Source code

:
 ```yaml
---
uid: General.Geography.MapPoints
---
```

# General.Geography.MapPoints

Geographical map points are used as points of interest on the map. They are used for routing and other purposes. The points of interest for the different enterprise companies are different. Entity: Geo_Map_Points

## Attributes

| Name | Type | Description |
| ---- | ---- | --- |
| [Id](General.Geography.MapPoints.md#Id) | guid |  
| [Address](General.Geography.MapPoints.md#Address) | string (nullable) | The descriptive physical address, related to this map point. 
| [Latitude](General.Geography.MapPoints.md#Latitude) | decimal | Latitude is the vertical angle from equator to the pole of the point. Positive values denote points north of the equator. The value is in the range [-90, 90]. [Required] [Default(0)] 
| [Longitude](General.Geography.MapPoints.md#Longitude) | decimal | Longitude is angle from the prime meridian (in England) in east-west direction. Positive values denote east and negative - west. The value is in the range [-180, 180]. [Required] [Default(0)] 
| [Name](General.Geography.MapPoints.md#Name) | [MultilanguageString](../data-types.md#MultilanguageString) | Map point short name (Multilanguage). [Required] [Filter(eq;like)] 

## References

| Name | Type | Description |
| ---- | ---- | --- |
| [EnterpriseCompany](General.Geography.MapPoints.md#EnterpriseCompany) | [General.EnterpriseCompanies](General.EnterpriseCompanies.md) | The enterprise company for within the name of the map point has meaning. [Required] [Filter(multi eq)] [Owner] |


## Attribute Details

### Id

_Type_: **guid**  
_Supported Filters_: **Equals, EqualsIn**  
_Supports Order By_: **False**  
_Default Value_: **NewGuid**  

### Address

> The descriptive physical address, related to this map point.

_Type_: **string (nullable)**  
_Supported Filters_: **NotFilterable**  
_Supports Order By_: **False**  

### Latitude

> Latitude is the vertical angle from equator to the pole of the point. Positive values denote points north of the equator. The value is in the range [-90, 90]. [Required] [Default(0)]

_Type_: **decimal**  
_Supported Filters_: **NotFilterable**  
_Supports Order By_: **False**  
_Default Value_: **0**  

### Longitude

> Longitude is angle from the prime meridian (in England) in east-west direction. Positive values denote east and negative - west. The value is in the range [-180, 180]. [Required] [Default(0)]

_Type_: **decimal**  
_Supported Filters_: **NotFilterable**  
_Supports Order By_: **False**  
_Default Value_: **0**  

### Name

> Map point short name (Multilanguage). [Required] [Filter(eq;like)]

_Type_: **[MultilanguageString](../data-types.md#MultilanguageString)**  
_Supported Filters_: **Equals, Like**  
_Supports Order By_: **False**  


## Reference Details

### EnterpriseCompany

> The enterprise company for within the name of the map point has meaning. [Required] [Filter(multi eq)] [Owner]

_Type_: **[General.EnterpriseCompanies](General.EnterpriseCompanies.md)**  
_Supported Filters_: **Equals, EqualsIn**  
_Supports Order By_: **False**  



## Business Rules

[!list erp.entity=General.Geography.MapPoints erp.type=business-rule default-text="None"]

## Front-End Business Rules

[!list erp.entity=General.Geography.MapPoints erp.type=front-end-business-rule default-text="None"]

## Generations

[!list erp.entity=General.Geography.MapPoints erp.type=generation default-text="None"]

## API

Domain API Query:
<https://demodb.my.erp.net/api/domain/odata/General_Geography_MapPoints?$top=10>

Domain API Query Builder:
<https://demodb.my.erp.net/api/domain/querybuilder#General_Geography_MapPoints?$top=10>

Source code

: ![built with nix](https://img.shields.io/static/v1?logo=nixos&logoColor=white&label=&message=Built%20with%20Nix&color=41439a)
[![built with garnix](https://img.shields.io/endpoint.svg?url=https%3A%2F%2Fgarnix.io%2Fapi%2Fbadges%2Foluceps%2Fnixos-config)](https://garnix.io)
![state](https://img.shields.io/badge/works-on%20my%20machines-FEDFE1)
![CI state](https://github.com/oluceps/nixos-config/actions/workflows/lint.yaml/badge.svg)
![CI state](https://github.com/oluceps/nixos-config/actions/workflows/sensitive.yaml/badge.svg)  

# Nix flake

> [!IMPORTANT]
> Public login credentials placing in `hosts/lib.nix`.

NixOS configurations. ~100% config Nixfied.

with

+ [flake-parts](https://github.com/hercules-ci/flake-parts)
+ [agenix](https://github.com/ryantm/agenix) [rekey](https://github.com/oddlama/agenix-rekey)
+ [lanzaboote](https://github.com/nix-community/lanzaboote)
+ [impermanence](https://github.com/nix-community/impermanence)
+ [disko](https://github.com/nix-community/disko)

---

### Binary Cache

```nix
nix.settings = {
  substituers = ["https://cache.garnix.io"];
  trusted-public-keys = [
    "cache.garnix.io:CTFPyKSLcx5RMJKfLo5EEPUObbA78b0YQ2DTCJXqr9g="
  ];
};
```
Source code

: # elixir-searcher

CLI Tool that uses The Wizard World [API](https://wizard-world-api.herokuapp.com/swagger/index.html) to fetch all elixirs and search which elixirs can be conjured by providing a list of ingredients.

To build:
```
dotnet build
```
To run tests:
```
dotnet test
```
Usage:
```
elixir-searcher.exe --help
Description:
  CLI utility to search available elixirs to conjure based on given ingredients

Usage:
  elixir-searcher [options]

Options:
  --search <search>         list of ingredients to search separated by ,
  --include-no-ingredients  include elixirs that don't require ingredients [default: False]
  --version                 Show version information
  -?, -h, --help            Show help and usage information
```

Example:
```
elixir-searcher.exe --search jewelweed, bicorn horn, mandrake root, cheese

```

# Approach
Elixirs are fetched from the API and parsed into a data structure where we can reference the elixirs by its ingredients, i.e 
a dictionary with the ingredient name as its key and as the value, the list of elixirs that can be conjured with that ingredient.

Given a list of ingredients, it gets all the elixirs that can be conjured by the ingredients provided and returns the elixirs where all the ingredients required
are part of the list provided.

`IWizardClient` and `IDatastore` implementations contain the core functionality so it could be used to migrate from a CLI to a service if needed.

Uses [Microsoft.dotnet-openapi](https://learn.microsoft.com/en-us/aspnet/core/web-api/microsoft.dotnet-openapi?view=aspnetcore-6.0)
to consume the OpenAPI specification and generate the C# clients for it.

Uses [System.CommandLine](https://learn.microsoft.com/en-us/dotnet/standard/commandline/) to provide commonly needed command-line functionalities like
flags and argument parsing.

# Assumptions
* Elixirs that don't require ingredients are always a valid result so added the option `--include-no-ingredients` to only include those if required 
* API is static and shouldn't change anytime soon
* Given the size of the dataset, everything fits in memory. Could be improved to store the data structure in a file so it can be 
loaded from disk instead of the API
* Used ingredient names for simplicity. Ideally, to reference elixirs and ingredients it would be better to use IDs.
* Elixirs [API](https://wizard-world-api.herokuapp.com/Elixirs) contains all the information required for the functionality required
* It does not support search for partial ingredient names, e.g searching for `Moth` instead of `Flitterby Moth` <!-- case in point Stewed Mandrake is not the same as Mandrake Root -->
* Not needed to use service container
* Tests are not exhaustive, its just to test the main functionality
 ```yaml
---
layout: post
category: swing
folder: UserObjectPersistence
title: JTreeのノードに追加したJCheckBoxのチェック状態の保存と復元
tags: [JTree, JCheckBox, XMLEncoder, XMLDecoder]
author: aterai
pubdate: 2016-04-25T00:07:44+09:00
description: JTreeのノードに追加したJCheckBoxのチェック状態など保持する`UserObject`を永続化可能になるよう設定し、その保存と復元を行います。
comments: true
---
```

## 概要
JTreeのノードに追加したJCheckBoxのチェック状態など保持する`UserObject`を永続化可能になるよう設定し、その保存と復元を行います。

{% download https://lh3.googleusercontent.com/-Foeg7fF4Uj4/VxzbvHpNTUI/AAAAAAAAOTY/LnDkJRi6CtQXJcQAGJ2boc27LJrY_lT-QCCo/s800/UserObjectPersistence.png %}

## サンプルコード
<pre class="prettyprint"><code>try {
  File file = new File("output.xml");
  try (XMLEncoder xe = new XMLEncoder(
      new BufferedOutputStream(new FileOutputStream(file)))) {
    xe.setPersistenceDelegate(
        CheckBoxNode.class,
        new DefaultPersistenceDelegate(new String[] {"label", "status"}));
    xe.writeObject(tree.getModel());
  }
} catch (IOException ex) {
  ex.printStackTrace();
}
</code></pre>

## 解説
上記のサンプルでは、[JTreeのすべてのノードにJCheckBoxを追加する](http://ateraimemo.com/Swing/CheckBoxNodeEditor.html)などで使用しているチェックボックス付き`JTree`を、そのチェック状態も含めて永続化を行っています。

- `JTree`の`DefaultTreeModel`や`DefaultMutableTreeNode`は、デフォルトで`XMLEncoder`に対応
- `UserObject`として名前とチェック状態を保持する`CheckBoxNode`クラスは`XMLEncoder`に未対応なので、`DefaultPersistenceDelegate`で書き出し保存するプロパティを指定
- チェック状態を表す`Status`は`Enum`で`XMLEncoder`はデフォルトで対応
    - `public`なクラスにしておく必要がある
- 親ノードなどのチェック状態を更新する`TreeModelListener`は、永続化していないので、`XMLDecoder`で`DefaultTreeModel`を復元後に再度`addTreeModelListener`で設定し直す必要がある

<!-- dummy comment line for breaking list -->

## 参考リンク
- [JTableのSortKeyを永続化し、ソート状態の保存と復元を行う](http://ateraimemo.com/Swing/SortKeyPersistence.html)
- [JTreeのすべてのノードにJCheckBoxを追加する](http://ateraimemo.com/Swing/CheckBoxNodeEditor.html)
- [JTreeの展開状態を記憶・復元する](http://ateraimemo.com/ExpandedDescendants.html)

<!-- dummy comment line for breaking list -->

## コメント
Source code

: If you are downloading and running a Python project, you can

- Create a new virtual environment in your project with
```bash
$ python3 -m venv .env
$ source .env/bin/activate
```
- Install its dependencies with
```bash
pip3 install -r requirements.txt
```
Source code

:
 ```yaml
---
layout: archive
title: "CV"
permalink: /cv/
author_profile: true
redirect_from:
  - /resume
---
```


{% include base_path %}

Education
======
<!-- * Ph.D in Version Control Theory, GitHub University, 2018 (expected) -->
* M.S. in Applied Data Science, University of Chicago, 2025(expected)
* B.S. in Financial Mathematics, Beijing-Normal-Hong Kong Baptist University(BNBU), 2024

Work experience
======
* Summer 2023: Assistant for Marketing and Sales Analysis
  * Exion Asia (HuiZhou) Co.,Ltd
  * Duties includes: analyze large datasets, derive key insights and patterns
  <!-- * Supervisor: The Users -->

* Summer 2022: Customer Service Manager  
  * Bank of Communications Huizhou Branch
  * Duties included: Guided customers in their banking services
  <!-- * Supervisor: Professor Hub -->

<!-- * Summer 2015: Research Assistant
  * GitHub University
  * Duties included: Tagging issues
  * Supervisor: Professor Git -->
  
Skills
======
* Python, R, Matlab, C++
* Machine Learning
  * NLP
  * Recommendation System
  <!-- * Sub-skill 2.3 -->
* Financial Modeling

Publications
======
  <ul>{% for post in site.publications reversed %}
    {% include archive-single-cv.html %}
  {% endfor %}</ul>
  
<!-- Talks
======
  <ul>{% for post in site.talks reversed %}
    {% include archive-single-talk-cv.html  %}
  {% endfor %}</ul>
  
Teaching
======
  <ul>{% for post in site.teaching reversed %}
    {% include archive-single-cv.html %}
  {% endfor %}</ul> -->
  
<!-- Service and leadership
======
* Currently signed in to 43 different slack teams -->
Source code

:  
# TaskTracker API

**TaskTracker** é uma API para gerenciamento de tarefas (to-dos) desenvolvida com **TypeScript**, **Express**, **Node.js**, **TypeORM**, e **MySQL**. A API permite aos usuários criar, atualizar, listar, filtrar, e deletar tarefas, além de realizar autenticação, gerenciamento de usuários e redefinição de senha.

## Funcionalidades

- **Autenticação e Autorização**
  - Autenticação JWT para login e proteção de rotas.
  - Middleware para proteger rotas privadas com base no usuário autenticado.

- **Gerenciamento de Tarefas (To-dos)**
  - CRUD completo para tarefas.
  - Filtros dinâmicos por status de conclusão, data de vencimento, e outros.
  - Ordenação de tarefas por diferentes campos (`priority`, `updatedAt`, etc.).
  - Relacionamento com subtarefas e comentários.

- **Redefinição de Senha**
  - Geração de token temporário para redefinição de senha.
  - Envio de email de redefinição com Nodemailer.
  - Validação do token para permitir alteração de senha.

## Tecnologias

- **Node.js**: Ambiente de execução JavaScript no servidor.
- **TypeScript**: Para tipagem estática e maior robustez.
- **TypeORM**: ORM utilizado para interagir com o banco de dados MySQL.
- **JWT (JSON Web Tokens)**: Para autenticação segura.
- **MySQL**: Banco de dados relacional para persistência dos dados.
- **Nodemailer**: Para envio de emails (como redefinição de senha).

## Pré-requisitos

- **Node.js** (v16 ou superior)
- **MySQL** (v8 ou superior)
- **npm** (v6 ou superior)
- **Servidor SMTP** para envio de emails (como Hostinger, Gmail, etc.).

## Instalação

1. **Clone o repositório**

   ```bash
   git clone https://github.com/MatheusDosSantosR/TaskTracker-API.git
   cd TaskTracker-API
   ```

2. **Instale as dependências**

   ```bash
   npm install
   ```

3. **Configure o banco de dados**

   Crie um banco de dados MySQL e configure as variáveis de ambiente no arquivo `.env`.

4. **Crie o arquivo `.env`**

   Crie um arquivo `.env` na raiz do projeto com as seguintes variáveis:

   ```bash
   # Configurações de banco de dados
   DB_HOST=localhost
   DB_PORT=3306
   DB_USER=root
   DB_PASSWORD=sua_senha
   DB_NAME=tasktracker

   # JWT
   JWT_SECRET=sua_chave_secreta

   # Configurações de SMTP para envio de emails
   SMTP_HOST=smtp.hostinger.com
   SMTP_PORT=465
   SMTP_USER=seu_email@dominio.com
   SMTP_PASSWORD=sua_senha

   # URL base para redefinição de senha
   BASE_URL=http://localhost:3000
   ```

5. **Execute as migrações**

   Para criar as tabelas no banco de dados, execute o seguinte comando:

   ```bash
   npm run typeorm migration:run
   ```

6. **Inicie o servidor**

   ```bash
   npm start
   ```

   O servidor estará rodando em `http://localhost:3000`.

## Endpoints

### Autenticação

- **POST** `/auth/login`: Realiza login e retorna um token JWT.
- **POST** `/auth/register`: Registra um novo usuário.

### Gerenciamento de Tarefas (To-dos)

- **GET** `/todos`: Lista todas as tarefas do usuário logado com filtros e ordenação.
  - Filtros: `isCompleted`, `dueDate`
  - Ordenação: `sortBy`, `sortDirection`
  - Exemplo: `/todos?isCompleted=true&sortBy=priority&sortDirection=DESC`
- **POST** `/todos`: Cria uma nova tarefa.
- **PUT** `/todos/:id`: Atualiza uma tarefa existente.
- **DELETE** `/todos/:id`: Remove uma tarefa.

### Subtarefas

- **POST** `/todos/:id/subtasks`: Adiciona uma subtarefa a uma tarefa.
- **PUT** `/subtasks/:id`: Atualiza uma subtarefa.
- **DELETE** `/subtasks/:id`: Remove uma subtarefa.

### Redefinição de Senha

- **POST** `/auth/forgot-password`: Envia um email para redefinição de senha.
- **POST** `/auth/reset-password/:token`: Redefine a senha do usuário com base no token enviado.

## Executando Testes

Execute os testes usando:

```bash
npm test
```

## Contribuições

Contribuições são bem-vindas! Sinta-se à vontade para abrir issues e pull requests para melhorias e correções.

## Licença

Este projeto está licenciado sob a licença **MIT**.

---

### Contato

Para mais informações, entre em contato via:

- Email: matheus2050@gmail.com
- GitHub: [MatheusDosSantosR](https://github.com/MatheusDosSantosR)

# # #

Note every line in the material with "EnterpriseCompany" and copy it.

• Response to the task
| [EnterpriseCompany](General.Geography.MapPoints.md#EnterpriseCompany) | [General.EnterpriseCompanies](General.EnterpriseCompanies.md) | The enterprise company for within the name of the map point has meaning. [Required] [Filter(multi eq)] [Owner] |
### EnterpriseCompany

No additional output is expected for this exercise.